Let’s start with an example. Above is a former student’s poster of the Beatles. His timeline is done on a guitar—perfect for these well-known musical legends. Here is his “How to Be" poem:
“How to be a Beatle”
Be born between 1940 and 1943.
Have a hard, sad childhood.
Admire Elvis, Lonnie Donegan or Little Richard.
Start a band called the Quarrymen and soon change the name to the Beatles.
Have some songs that you made reach the number one spot on the charts.
Be one of the best rock and roll groups ever.
As you can see, here are the requirements of the “How to Be” poem>
1. The poem should have a title "How to Be [the person you have selected]." For example, “How to be Dr. Martin Luther King.”
2. Your poem should have at least 6 lines that begin with an action word (verb) and cover important things the person has done as well as interesting biographical information.
From there, the students place their poem onto a poster that features a timeline selecting the top ten most important events in their researched person’s life. As a tool, they can utilize the timeline placed at the end of each Hameray biography. Lastly, the poster must incorporate a symbol that means something in the person’s life. For example, a diary can be used for Anne Frank, an early scuba mask for Jacques Cousteau, or the White House for presidents.
Check out this Jackie Robinson timeline done in a bat shape. It unrolls!
For Biography Day, the students dress up as their person and share their posters with the timeline and the poem. I invite parents, friends, family, and school staff. I beam with pride as I sit back and watch my students celebrate their learning! I hope you can add this idea to your plans for next school year.

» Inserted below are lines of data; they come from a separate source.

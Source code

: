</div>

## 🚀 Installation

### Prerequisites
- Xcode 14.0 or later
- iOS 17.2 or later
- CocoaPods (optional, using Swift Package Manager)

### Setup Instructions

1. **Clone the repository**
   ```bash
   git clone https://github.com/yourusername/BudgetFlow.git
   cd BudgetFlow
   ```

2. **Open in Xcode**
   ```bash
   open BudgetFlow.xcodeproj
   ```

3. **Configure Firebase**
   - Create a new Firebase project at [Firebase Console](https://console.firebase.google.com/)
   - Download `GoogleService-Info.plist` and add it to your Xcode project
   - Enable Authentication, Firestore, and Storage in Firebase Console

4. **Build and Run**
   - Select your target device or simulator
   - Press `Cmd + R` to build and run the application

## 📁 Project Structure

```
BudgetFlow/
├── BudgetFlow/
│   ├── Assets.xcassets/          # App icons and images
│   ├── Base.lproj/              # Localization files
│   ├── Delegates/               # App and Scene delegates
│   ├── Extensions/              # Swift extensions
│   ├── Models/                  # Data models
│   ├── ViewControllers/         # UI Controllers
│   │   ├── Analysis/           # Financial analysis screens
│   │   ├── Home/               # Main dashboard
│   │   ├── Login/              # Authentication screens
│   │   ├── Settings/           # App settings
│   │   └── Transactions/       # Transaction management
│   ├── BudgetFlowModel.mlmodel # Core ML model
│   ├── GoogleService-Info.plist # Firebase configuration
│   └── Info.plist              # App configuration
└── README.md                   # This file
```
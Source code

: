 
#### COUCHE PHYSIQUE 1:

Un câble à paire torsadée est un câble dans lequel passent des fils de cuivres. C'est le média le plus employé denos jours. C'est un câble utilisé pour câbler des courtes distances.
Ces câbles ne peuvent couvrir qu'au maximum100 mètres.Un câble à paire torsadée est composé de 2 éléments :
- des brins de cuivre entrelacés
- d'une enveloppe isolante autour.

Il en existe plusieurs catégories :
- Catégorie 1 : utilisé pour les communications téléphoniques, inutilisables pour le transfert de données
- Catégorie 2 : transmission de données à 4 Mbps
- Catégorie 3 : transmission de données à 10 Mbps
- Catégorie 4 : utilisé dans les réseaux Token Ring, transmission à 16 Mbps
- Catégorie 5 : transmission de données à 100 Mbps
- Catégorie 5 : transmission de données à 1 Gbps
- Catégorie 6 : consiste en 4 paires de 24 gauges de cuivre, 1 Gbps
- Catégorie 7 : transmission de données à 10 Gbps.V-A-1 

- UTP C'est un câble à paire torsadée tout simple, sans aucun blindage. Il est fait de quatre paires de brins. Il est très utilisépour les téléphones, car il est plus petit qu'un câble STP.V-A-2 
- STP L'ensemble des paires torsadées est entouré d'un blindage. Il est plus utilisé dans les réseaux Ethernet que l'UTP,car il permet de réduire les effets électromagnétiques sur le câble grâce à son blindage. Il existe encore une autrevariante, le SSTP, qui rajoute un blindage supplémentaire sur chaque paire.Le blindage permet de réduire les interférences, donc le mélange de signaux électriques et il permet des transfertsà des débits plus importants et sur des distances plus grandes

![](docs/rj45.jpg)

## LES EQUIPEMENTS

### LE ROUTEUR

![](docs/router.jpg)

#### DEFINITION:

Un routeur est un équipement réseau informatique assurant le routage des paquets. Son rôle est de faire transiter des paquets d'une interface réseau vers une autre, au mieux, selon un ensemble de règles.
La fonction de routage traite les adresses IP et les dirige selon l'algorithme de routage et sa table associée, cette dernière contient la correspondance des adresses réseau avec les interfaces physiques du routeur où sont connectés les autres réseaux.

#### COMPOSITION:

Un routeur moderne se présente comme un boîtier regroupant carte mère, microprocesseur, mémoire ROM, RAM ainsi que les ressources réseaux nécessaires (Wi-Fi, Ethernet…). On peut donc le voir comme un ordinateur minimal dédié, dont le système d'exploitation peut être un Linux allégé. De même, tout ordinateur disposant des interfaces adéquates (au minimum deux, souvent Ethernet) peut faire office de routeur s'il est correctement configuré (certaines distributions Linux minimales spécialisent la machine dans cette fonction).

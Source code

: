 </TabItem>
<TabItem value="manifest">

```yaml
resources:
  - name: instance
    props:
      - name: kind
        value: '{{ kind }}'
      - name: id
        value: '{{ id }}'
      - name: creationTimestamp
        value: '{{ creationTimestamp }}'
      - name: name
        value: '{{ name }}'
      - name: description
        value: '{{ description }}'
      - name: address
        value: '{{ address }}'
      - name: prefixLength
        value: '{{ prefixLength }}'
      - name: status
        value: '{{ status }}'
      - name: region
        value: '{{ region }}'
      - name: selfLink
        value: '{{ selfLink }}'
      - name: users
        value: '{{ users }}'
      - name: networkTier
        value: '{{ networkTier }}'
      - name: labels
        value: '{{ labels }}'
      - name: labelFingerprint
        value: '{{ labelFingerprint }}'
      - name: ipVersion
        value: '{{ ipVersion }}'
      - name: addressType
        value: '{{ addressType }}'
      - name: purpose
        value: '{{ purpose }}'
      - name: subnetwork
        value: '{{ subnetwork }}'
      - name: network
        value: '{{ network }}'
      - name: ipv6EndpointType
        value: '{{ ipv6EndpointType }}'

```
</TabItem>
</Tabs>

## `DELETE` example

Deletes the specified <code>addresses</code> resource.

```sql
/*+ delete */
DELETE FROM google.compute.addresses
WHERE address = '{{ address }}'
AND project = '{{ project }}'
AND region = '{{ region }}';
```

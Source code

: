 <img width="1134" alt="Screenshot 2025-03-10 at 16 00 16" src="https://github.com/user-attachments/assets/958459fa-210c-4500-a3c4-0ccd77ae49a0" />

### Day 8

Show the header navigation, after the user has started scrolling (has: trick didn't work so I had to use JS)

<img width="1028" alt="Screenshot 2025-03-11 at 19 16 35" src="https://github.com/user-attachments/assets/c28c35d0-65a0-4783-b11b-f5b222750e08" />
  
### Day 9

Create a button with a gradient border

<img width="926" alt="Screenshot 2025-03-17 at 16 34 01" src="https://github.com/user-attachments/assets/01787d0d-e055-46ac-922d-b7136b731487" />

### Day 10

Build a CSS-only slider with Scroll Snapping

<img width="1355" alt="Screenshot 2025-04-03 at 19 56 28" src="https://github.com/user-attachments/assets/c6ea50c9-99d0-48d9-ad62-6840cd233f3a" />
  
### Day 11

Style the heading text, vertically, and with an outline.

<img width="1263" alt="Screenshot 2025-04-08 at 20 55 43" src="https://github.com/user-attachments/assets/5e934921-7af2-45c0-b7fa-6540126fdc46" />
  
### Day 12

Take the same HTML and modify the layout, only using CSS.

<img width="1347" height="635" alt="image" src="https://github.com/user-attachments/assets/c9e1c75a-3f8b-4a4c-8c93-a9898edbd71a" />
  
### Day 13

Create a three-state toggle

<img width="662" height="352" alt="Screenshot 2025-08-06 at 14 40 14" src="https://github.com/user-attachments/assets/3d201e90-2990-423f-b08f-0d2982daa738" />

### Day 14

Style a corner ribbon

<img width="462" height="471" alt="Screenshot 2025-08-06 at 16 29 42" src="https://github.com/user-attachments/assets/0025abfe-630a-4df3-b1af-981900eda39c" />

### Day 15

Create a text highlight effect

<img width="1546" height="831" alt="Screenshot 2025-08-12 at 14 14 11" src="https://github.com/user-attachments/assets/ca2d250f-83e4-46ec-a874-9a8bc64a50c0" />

I'm a proud teacher with over 15 years of teaching experience. I began my teaching career as a fourth grade teacher at the Bates Elementary School in Salem, Massachusetts. Since then, I have taught fourth grade for eight years. From there, I moved to a job as a reading coach under the Reading First grant. Having missed my true passion—having a classroom of my own—I returned to teaching as a first grade teacher for the next five years.
Now I've moved to the Carlton Innovation School, also in Salem, Massachusetts, where I am ready to begin my first year as a member of a team of four teachers that teach grades one and two. In addition, I teach undergraduate and graduate students at Salem State University. My courses involve literacy, children's literature, and elementary education. My educational interests include early literacy, effective reading interventions, and positive classroom climates.
For more information on the Biography series, which was used in this activity, click here to visit our website, or click the series highlights image below to download an information sheet with key features.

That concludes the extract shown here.